このように効果があった反面、レベル1あるいは2の状態の学生が30%程度おり、こちらのフォローアップの対策をしていかなければなりません。

大切なことは、理解不十分な学生が誰でどの程度かを必要なタイミングでわかることではないかと感じています。

 

寒天とゼラチンの凝固作用実験の内容をジクソー法で理解する レポート提出と振り返り

寒天とゼラチンの凝固作用の実験後、各班で自分の班の結果がなぜそうなったのかをまとめ(エキスパート活動)、その後、各班1名ずつがいるようにジグソー班をつくり、ディスカッションしました(クロストーク)。

これらの話し合いの後、実験レポートを作成し、自己評価ルーブリックに基づき振り返りを行いました。

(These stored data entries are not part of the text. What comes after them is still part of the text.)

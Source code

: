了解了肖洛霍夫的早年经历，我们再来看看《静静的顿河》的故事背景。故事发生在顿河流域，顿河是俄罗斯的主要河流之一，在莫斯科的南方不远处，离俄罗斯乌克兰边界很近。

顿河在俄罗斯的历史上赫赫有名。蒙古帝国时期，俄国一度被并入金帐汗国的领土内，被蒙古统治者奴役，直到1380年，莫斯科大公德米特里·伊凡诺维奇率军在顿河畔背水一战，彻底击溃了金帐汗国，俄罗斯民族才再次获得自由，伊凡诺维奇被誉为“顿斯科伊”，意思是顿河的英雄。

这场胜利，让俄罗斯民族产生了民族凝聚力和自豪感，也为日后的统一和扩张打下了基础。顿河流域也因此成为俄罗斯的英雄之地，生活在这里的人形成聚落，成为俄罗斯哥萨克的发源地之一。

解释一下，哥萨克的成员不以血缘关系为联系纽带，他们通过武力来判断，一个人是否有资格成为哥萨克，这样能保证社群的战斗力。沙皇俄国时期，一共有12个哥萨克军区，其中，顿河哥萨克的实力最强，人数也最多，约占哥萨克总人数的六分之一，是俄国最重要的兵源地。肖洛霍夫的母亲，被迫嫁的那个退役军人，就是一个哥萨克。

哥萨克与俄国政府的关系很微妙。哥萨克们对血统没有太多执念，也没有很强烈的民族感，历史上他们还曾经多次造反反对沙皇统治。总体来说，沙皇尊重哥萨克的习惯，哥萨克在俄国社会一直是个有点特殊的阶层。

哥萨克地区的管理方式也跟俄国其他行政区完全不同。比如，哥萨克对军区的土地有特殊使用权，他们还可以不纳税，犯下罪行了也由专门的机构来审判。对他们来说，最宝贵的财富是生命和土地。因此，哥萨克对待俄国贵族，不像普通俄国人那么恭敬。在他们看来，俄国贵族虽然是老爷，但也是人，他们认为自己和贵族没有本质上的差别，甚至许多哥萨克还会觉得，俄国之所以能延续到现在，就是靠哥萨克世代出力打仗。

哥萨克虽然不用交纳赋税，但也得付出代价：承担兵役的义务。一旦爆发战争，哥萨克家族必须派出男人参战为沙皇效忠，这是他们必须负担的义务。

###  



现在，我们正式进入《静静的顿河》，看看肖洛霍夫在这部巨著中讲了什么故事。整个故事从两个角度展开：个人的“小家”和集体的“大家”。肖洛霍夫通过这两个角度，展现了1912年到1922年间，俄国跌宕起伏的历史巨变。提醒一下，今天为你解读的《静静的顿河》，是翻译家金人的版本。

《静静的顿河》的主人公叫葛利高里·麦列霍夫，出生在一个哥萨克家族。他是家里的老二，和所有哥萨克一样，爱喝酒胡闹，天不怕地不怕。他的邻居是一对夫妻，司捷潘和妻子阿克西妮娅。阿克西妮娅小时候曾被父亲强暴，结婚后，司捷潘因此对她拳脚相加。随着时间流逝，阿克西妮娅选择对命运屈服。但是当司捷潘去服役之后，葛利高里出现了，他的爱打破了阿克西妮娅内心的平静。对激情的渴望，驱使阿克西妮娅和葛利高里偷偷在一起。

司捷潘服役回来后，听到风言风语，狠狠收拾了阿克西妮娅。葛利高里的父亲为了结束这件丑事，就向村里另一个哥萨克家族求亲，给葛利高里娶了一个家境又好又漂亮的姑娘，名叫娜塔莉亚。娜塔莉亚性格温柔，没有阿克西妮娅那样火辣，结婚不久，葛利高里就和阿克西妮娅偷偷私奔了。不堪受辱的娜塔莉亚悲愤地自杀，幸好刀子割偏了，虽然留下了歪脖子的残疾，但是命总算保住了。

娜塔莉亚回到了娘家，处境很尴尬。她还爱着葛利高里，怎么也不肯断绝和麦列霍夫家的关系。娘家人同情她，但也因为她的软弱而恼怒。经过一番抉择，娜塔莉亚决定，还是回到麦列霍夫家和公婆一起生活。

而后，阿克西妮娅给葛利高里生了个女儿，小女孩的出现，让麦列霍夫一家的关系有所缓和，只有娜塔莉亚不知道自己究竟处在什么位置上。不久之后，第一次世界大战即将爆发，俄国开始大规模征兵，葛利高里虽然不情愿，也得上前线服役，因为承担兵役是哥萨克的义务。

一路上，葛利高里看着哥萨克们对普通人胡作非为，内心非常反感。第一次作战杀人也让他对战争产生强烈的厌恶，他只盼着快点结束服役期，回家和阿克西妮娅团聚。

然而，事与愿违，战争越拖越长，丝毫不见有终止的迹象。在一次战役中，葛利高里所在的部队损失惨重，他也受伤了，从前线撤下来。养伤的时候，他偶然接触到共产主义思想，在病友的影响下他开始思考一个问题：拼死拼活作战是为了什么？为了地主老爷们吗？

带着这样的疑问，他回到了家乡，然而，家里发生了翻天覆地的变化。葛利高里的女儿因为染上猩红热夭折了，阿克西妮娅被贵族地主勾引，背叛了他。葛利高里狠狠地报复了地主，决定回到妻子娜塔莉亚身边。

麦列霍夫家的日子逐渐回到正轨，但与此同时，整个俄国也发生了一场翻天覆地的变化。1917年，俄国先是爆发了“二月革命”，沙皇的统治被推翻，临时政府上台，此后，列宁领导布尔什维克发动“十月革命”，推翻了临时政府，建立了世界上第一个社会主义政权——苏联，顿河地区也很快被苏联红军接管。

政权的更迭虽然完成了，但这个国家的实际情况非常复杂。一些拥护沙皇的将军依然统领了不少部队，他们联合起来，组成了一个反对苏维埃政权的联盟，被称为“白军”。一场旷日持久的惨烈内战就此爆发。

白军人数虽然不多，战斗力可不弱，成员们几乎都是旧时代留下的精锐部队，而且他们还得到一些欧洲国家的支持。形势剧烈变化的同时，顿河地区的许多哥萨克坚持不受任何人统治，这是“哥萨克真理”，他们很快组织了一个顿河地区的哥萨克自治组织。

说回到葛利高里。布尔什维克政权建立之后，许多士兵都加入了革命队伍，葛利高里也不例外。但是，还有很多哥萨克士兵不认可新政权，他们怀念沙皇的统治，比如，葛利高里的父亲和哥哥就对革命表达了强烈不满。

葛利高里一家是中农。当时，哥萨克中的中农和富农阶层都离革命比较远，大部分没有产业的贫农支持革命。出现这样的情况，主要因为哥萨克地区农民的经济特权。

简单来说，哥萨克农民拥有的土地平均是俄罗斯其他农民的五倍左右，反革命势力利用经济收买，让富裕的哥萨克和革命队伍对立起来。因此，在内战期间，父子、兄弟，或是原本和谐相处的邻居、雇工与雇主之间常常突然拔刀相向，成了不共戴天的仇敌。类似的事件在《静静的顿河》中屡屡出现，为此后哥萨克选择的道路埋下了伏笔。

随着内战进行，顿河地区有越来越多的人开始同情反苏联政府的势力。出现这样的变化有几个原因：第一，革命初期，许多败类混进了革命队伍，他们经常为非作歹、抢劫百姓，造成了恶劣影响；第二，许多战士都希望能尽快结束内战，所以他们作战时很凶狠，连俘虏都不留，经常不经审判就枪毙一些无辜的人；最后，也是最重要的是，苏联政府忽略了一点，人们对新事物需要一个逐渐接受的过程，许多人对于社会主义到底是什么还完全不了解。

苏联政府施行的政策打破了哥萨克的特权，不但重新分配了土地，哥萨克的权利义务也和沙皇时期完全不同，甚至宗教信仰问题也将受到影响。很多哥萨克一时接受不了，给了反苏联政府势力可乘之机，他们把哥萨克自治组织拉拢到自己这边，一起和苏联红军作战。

実験レポートには、実験結果と考察の間に「他の班の結果を聞いてわかったこと」という項目を設けています。
この項目は、各自がクロストークから何を学んだかを明確にすること、そして他の班の結果や発表を聞いて重要ポイントをどうまとめるかを目的としています。
そして、そのうえで最終的な考察を書くという流れになっています。

そして、実験レポート提出の後に、振り返りを実施。
振り返りの結果のコメントをみると、他の班の意見を聞くことによって理解することができたというのが見受けられました。自分ひとりで調べると調べきれない部分もあり、その状態でレポート提出となります。それに対して教員からフォローアップは行いますが、なかなか知識として定着しません。
その点を改善するという意味においても、今回行ってよかったというのが率直な感想です、

 

自己評価ルーブリックの内容と詳細については、別途まとめて報告です。

寒天とゼラチンの凝固作用実験の内容をジクソー法で理解する クロストーク結果

各班のでのエキスパート活動によるまとめをした後に、ひとつのグループが各班1名いるようにジクソー班をつくり、クロストークを行いました。ここでは、各自(各班)から、結果となぜそうなったのかを発表し、グループ内で質疑応答など自由にディスカッションしました。

そしてクロストークの結果は!
ジクソー班は13グループ全て通して内容をまとめると次の通りでした。

キウイにはたんぱく質分解酵素があり、ゼラチンはたんぱく質のため、ゼラチンにキウイを入れた場合は、液体のままで全く固まらなかった。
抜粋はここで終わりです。